Visualmente, o trabalho feito nesta versão HD é mais do que uma camada de verniz. A clareza visual é talvez a maior conquista gráfica aqui. Os fundos continuam detalhados e cheios de personalidade, mas o que interessa — plataformas, inimigos, objetos interativos — está mais limpo, mais nítido, mais legível. Num jogo onde a morte pode vir de um só passo em falso, esta clareza é tudo. Cada cor tem propósito, cada forma serve uma função. E mesmo com toda esta funcionalidade, há espaço para exuberância. O jogo continua a ser um colosso visual de selvas, praias, fábricas e montanhas — cada ambiente com personalidade própria, ritmos próprios e ideias novas.
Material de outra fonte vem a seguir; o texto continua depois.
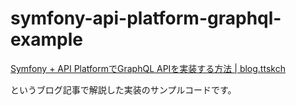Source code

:# symfony-api-platform-graphql-example

[Symfony + API PlatformでGraphQL APIを実装する方法 | blog.ttskch](https://blog.ttskch.com/symfony-api-platform-graphql/)

というブログ記事で解説した実装のサンプルコードです。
Alguns níveis optam por mecânicas mais ousadas, como os segmentos em foguetes ou carrinhos de mina — herdeiros espirituais daquele espírito Flappy Bird, onde um toque errado significa falhar tudo. São, de longe, os momentos mais frustrantes. Mas também os mais recompensadores. Porque quando finalmente acertamos o ritmo, quando passamos por entre colunas de fogo ou evitamos uma sequência de explosões com um único coração de vida, o alívio transforma-se em vitória. Estes níveis não são injustos — são brutais. E por isso mesmo, memoráveis.
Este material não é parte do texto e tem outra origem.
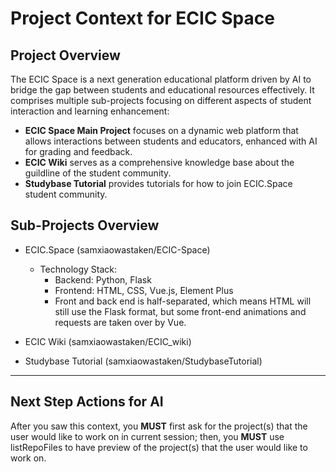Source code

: # Project Context for ECIC Space

## Project Overview

The ECIC Space is a next generation educational platform driven by AI to bridge the gap between students and educational resources effectively. It comprises multiple sub-projects focusing on different aspects of student interaction and learning enhancement:
- **ECIC Space Main Project** focuses on a dynamic web platform that allows interactions between students and educators, enhanced with AI for grading and feedback.
- **ECIC Wiki** serves as a comprehensive knowledge base about the guildline of the student community.
- **Studybase Tutorial** provides tutorials for how to join ECIC.Space student community.

## Sub-Projects Overview

- ECIC.Space (samxiaowastaken/ECIC-Space)
  - Technology Stack:
    - Backend: Python, Flask
    - Frontend: HTML, CSS, Vue.js, Element Plus
    - Front and back end is half-separated, which means HTML will still use the Flask format, but some front-end animations and requests are taken over by Vue.

- ECIC Wiki (samxiaowastaken/ECIC_wiki)

- Studybase Tutorial (samxiaowastaken/StudybaseTutorial)

---

## Next Step Actions for AI

After you saw this context, you **MUST** first ask for the project(s) that the user would like to work on in current session; then, you **MUST** use listRepoFiles to have preview of the project(s) that the user would like to work on.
É por isso que custa aceitar a presença do modo moderno. Distorce a experiência. Não por mudar o conteúdo, mas por diluí-lo. Mais corações, mais itens, mais ajudas, menos tensão. Para muitos, isto será uma benção — um acesso facilitado a um jogo exigente. Mas para quem aprecia o jogo como ele foi concebido, o modo moderno é um ruído. Uma tentativa de suavizar o que devia manter-se áspero. Donkey Kong não precisa de almofadas. Precisa de espaço para ser o que é: um teste honesto à habilidade, à leitura visual e ao nervo do jogador. Agora que vão avisados é só escolherem Classic Mode e está tudo bem.
Para questões de transparência: há também um modo multijogador cooperativo para duas pessoas. No entanto, não pude experimentá-lo por não ter com quem jogar para efeitos de crítica.

Festejar uma descoberta, um novo minijogo, porque Donkey Kong Country Returns é exímio a fazê-lo.
Esta reedição é importante por vários motivos. Um deles é devolver um clássico da era Wii a uma nova geração de jogadores — muitos deles provavelmente nunca jogaram esta versão, só conhecem o Tropical Freeze, ou nem isso. Outro é preparar o palco para Bananza, já anunciado para a próxima consola da Nintendo. E outro ainda, talvez o mais simbólico, é lembrar-nos do que a Nintendo era capaz de fazer quando apostava num jogo difícil, exigente e simultaneamente acessível por mérito de design — não por facilitismo.
Donkey Kong Country Returns HD não é só um regresso. É uma lição. Uma lição de ritmo, de precisão, de recompensa. Uma lição de que um bom jogo não precisa de desculpas para ser difícil. Precisa apenas de ser justo. E aqui, justiça nunca faltou.